[Stored data entries]
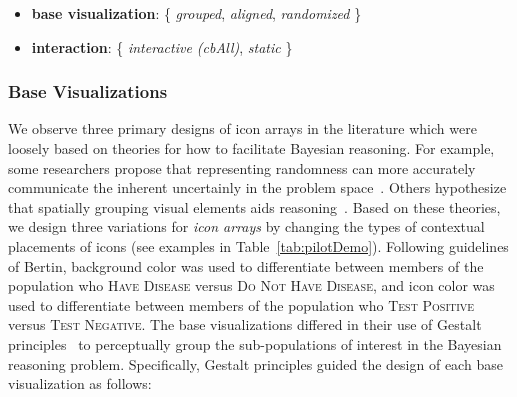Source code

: \begin{itemize}
    \item \textbf{base visualization}: \{ \textit{grouped}, \textit{aligned}, \textit{randomized}  \}
    \item \textbf{interaction}: \{ \textit{interactive (cbAll)}, \textit{static} \}
\end{itemize}


\subsubsection{Base Visualizations}

We observe three primary designs of icon arrays in the literature which were loosely based on theories for how to facilitate Bayesian reasoning. For example, some researchers propose that representing randomness can more accurately communicate the inherent uncertainly in the problem space~\cite{han2011Representing}. Others hypothesize that spatially grouping visual elements aids reasoning~\cite{micallef2012Assessing}. Based on these theories, we design three variations for \textit{icon arrays} by changing the types of contextual placements of icons (see examples in Table~\ref{tab:pilotDemo}).  
Following guidelines of Bertin\cite{bertin}, background color was used to differentiate between members of the population who \textsc{Have Disease} versus \textsc{Do Not Have Disease}, and icon color was used to differentiate between members of the population who \textsc{Test Positive} versus \textsc{Test Negative}. The base visualizations differed in their use of Gestalt principles~\cite{gestalt} to perceptually group the sub-populations of interest in the Bayesian reasoning problem. Specifically, Gestalt principles guided the design of each base visualization as follows: 

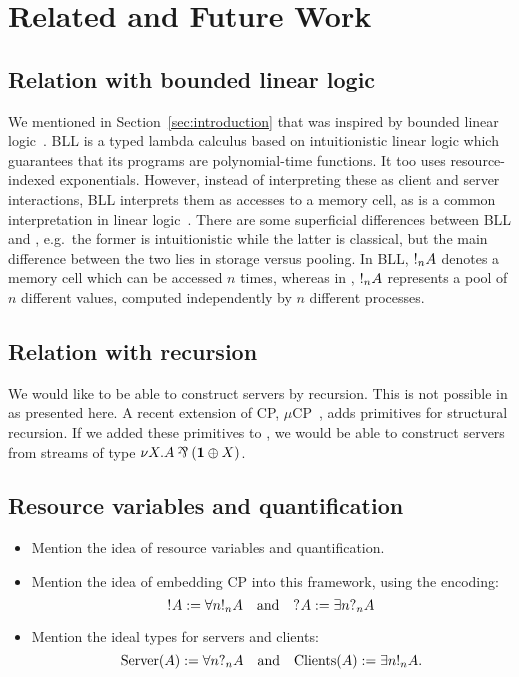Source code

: \documentclass[a4paper,UKenglish]{lipics-v2016}
\begin{document}
\section{Related and Future Work}

\subsection*{Relation with bounded linear logic}
We mentioned in Section~\ref{sec:introduction} that \nodcap was inspired by
bounded linear logic~\cite[BLL]{girard1992}. BLL is a typed lambda calculus
based on intuitionistic linear logic which guarantees that its programs are
polynomial-time functions.
It too uses resource-indexed exponentials. However, instead of interpreting
these as client and server interactions, BLL interprets them as accesses to a
memory cell, as is a common interpretation in linear logic~\cite{girard1987}.
There are some superficial differences between BLL and \nodcap, e.g.\ the former
is intuitionistic while the latter is classical, but the main difference between
the two lies in storage versus pooling. In BLL, $\take[n]{A}$ denotes a memory
cell which can be accessed $n$ times, whereas in \nodcap, $\take[n]{A}$
represents a pool of $n$ different values, computed independently by $n$
different processes.

\subsection*{Relation with recursion}
We would like to be able to construct servers by recursion. This is not possible
in \nodcap as presented here.
A recent extension of CP, $\mu\text{CP}$~\cite{lindley2016}, adds primitives for
structural recursion.
If we added these primitives to \nodcap, we would be able to construct servers
from streams of type $\nu X.A \parr (\one \plus X)$.

\subsection*{ Resource variables and quantification}
\begin{itemize}
\item
  Mention the idea of resource variables and quantification.
\item
  Mention the idea of embedding CP into this framework, using the encoding:
  \[
    \take{A} := \forall{n}\take[n]{A}
    \quad\text{and}\quad
    \give{A} := \exists{n}{\give[n]{A}}
  \]
\item
  Mention the ideal types for servers and clients:
  \[
    \text{Server}(A) := \forall{n}\give[n]{A}
    \quad\text{and}\quad
    \text{Clients}(A) := \exists{n}{\take[n]{A}}.
  \]
\end{itemize}

\clearpage

\end{document}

Task to complete:
An exact copy of all the records, free of pictures, is the expected answer.

Exercise solution:
Source code

: \begin{itemize}
    \item \textbf{base visualization}: \{ \textit{grouped}, \textit{aligned}, \textit{randomized}  \}
    \item \textbf{interaction}: \{ \textit{interactive (cbAll)}, \textit{static} \}
\end{itemize}


\subsubsection{Base Visualizations}

We observe three primary designs of icon arrays in the literature which were loosely based on theories for how to facilitate Bayesian reasoning. For example, some researchers propose that representing randomness can more accurately communicate the inherent uncertainly in the problem space~\cite{han2011Representing}. Others hypothesize that spatially grouping visual elements aids reasoning~\cite{micallef2012Assessing}. Based on these theories, we design three variations for \textit{icon arrays} by changing the types of contextual placements of icons (see examples in Table~\ref{tab:pilotDemo}).  
Following guidelines of Bertin\cite{bertin}, background color was used to differentiate between members of the population who \textsc{Have Disease} versus \textsc{Do Not Have Disease}, and icon color was used to differentiate between members of the population who \textsc{Test Positive} versus \textsc{Test Negative}. The base visualizations differed in their use of Gestalt principles~\cite{gestalt} to perceptually group the sub-populations of interest in the Bayesian reasoning problem. Specifically, Gestalt principles guided the design of each base visualization as follows: 

Source code

: \documentclass[a4paper,UKenglish]{lipics-v2016}
\begin{document}
\section{Related and Future Work}

\subsection*{Relation with bounded linear logic}
We mentioned in Section~\ref{sec:introduction} that \nodcap was inspired by
bounded linear logic~\cite[BLL]{girard1992}. BLL is a typed lambda calculus
based on intuitionistic linear logic which guarantees that its programs are
polynomial-time functions.
It too uses resource-indexed exponentials. However, instead of interpreting
these as client and server interactions, BLL interprets them as accesses to a
memory cell, as is a common interpretation in linear logic~\cite{girard1987}.
There are some superficial differences between BLL and \nodcap, e.g.\ the former
is intuitionistic while the latter is classical, but the main difference between
the two lies in storage versus pooling. In BLL, $\take[n]{A}$ denotes a memory
cell which can be accessed $n$ times, whereas in \nodcap, $\take[n]{A}$
represents a pool of $n$ different values, computed independently by $n$
different processes.

\subsection*{Relation with recursion}
We would like to be able to construct servers by recursion. This is not possible
in \nodcap as presented here.
A recent extension of CP, $\mu\text{CP}$~\cite{lindley2016}, adds primitives for
structural recursion.
If we added these primitives to \nodcap, we would be able to construct servers
from streams of type $\nu X.A \parr (\one \plus X)$.

\subsection*{ Resource variables and quantification}
\begin{itemize}
\item
  Mention the idea of resource variables and quantification.
\item
  Mention the idea of embedding CP into this framework, using the encoding:
  \[
    \take{A} := \forall{n}\take[n]{A}
    \quad\text{and}\quad
    \give{A} := \exists{n}{\give[n]{A}}
  \]
\item
  Mention the ideal types for servers and clients:
  \[
    \text{Server}(A) := \forall{n}\give[n]{A}
    \quad\text{and}\quad
    \text{Clients}(A) := \exists{n}{\take[n]{A}}.
  \]
\end{itemize}

\clearpage

\end{document}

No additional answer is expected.